Canada’s housing market giveth and taketh away. BMO senior economist Sal Guatieri dropped some notes on plummeting residential investment today. The segment of gross domestic product (GDP) fell so fast in Q2 2021, it held the whole economy back. The bank warned this is just the beginning for housing investment, as it comes back to reality. As it does, it should be a drag on the general economy for the next few years.
Canadian Housing Investment Declines Over 12%
We already discussed the GDP contraction today, but didn’t dive into residential investment. The segment printed an annualized decline of 12.4% in Q2 2021, dragging total GDP lower. After exports, it was the largest reason behind the economy’s pull-back. “Despite more home building and renovation spending, the segment fell due to a retreat in ownership transfer costs, as sales pulled back from record heights,” he wrote.

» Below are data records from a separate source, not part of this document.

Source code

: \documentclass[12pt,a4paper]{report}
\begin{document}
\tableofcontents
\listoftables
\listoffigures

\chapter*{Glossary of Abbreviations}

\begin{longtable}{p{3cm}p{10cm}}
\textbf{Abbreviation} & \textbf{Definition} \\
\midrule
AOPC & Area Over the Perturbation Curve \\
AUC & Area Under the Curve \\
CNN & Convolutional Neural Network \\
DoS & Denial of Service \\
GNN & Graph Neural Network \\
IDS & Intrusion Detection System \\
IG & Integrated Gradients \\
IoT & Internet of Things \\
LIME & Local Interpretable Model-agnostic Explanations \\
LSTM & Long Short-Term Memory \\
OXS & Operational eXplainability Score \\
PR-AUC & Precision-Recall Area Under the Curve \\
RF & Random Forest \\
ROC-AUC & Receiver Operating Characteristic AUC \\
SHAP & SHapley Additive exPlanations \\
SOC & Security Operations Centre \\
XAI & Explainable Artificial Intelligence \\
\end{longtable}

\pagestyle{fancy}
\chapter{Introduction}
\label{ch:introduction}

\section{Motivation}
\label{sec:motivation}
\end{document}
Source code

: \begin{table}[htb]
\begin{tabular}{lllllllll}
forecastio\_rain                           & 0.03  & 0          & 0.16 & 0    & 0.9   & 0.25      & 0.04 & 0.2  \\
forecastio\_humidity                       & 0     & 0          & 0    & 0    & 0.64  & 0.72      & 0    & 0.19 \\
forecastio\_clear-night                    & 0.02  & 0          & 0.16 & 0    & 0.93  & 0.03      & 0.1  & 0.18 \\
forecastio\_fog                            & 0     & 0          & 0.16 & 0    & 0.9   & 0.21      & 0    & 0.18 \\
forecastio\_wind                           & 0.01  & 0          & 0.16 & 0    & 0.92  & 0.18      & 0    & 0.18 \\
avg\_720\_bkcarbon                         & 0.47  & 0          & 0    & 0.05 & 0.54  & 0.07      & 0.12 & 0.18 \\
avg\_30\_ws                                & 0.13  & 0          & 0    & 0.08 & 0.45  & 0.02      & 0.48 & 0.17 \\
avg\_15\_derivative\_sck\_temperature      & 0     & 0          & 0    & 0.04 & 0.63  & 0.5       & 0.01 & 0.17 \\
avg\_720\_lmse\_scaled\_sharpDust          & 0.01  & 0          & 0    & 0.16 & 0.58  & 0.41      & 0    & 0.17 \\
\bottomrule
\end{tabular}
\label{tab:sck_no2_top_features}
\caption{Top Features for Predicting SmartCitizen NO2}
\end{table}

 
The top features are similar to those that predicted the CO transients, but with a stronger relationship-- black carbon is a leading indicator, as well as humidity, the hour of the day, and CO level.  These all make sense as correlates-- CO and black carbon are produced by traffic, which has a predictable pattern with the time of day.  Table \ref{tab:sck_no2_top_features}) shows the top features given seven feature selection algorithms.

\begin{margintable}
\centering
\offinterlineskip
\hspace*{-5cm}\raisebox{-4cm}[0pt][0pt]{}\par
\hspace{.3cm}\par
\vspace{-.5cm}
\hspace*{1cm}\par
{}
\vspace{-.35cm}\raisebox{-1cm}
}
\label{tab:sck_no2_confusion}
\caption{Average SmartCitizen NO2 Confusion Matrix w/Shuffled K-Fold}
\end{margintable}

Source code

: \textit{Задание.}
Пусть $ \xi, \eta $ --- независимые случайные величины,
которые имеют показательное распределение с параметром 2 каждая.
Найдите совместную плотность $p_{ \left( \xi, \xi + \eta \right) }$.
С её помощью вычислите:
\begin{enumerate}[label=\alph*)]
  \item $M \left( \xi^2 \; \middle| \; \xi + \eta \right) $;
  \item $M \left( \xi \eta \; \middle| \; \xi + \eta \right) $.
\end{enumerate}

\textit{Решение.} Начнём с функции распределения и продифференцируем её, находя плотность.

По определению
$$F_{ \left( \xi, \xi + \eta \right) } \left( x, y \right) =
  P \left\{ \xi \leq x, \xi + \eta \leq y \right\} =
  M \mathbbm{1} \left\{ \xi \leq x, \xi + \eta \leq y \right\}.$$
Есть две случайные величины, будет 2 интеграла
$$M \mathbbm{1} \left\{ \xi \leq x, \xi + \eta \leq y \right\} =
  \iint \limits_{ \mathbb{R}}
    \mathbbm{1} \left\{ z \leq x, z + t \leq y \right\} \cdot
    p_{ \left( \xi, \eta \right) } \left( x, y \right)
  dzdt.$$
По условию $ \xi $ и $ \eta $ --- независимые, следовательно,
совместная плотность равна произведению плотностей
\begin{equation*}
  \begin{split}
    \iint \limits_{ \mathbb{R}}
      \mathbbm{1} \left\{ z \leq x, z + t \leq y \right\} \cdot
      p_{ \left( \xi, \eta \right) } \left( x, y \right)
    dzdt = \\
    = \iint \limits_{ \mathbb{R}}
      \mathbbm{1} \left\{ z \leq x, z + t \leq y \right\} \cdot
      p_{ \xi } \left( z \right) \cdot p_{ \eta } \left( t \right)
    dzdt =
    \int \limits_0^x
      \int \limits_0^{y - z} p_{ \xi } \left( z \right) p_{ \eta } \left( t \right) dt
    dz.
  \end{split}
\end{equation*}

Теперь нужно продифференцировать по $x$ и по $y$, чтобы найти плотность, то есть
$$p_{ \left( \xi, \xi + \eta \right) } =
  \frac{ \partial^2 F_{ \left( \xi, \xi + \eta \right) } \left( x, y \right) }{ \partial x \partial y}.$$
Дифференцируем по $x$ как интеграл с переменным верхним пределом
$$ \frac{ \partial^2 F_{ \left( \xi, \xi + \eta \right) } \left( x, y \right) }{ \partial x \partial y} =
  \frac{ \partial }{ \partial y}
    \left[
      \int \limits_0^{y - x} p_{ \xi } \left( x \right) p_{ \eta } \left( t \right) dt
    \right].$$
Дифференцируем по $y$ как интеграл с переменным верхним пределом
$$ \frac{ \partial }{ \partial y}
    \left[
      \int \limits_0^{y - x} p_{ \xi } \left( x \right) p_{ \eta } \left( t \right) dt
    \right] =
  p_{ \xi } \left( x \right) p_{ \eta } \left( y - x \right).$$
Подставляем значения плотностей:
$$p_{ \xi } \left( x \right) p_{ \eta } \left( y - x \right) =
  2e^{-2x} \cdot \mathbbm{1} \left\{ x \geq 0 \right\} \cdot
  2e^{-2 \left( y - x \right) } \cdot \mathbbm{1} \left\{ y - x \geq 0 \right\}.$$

Residential Investment Is Over A Tenth of Canada’s Economy
Housing has been consuming more and more of the Canadian economy over the past few years. It now represents so much business activity, just residential investment is 10.1% of GDP. That’s right, building and renovating homes consume over 1 in 10 GDP dollars. BMO calculations show this is 4.2 points higher than the long-run average. For context, the US housing bubble, which wrote the book on bubbles, peaked at 6.7% of GDP in 2006. Economists still debate how an economy became so dangerously dependent on housing. Amateurs.
Source: BMO Capital Markets.
Experts warn high ratios of residential investment will drag economic growth. After all, a huge amount of resources are put into warehousing people. “The report is a timely reminder that the housing sector is now such a large slice of GDP, that it’s likely to act as a drag for some time,” he said.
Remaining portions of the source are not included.